Data records section start

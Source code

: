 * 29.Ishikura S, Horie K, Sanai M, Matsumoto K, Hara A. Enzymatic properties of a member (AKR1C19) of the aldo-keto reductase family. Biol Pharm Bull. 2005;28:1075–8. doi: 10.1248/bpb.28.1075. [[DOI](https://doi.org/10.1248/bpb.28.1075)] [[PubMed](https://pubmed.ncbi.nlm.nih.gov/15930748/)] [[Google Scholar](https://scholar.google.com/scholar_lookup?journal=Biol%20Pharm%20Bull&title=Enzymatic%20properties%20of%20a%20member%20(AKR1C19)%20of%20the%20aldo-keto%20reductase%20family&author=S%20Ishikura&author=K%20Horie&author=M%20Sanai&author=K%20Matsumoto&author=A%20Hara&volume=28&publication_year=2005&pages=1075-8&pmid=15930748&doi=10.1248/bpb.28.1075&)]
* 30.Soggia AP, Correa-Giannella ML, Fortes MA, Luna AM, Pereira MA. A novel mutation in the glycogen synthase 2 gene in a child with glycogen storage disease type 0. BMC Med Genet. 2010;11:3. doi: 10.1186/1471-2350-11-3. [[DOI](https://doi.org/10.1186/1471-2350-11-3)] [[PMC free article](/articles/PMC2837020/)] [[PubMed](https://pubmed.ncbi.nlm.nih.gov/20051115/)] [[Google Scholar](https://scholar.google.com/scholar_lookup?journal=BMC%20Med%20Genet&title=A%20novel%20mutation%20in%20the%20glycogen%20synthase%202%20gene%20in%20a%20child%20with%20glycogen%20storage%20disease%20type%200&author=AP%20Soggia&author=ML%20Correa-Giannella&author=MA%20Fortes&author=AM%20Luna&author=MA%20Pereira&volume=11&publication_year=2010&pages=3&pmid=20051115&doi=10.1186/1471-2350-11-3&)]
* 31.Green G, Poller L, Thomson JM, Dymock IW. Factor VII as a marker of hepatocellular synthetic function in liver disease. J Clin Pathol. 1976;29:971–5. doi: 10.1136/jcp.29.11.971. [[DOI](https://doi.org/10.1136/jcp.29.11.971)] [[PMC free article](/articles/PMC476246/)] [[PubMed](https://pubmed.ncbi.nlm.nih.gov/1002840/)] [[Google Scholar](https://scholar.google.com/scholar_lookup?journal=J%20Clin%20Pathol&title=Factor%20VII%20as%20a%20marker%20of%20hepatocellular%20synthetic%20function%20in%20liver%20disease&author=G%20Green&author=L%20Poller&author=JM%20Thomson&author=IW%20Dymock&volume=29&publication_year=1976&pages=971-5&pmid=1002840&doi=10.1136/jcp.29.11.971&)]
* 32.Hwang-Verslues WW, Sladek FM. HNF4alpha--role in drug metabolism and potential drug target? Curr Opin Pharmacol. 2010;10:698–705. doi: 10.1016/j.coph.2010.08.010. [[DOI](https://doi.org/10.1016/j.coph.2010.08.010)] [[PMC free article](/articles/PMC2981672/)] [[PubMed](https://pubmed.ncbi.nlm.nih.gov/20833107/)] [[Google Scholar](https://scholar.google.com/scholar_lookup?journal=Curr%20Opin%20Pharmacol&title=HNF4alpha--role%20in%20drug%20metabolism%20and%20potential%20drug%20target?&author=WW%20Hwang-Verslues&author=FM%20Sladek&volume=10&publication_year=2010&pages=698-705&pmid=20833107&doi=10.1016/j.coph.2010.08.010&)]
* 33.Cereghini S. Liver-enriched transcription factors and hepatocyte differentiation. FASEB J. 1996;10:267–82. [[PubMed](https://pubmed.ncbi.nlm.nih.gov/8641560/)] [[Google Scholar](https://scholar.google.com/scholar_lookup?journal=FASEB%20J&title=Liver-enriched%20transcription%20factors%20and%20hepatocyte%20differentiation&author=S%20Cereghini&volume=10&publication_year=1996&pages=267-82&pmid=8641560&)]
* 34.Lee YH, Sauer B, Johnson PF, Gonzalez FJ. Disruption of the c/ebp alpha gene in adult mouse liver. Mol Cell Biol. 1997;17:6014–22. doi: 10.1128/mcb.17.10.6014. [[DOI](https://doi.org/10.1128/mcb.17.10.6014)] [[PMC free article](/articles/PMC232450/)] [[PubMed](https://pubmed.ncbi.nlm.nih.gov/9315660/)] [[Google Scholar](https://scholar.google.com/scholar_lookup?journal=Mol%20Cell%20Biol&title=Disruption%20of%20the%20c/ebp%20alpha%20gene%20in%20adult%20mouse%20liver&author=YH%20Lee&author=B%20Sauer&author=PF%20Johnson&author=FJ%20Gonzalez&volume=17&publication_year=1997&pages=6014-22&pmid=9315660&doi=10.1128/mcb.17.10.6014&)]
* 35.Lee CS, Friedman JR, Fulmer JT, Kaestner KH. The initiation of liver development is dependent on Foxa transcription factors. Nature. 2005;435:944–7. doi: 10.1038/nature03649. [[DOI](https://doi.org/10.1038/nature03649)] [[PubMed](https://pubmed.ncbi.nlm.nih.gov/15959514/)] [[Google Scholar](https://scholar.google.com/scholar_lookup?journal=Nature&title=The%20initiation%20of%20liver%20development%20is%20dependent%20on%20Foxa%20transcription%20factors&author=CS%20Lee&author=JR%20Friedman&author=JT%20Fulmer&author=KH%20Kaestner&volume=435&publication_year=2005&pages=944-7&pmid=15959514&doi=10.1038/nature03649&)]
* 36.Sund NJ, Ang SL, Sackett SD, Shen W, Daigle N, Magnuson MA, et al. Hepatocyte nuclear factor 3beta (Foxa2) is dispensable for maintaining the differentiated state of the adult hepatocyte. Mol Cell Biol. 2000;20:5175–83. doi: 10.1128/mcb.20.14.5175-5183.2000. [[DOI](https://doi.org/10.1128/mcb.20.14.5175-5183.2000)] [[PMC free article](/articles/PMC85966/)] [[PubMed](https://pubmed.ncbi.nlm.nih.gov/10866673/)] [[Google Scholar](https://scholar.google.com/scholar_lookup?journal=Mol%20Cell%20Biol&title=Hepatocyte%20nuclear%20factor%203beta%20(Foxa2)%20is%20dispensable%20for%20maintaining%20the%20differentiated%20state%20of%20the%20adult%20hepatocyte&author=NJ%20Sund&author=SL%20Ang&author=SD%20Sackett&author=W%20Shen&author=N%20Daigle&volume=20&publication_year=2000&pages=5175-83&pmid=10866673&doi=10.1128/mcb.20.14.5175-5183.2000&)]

Data records section end

# Exercise:
Among the records above, a stretch begins at the line containing "31.Green G, Poller" and ends at the line containing "33.Cereghini S. Liver-enriched". Restate that stretch word for word, and nothing else.

# Result for this task:
* 31.Green G, Poller L, Thomson JM, Dymock IW. Factor VII as a marker of hepatocellular synthetic function in liver disease. J Clin Pathol. 1976;29:971–5. doi: 10.1136/jcp.29.11.971. [[DOI](https://doi.org/10.1136/jcp.29.11.971)] [[PMC free article](/articles/PMC476246/)] [[PubMed](https://pubmed.ncbi.nlm.nih.gov/1002840/)] [[Google Scholar](https://scholar.google.com/scholar_lookup?journal=J%20Clin%20Pathol&title=Factor%20VII%20as%20a%20marker%20of%20hepatocellular%20synthetic%20function%20in%20liver%20disease&author=G%20Green&author=L%20Poller&author=JM%20Thomson&author=IW%20Dymock&volume=29&publication_year=1976&pages=971-5&pmid=1002840&doi=10.1136/jcp.29.11.971&)]
* 32.Hwang-Verslues WW, Sladek FM. HNF4alpha--role in drug metabolism and potential drug target? Curr Opin Pharmacol. 2010;10:698–705. doi: 10.1016/j.coph.2010.08.010. [[DOI](https://doi.org/10.1016/j.coph.2010.08.010)] [[PMC free article](/articles/PMC2981672/)] [[PubMed](https://pubmed.ncbi.nlm.nih.gov/20833107/)] [[Google Scholar](https://scholar.google.com/scholar_lookup?journal=Curr%20Opin%20Pharmacol&title=HNF4alpha--role%20in%20drug%20metabolism%20and%20potential%20drug%20target?&author=WW%20Hwang-Verslues&author=FM%20Sladek&volume=10&publication_year=2010&pages=698-705&pmid=20833107&doi=10.1016/j.coph.2010.08.010&)]
* 33.Cereghini S. Liver-enriched transcription factors and hepatocyte differentiation. FASEB J. 1996;10:267–82. [[PubMed](https://pubmed.ncbi.nlm.nih.gov/8641560/)] [[Google Scholar](https://scholar.google.com/scholar_lookup?journal=FASEB%20J&title=Liver-enriched%20transcription%20factors%20and%20hepatocyte%20differentiation&author=S%20Cereghini&volume=10&publication_year=1996&pages=267-82&pmid=8641560&)]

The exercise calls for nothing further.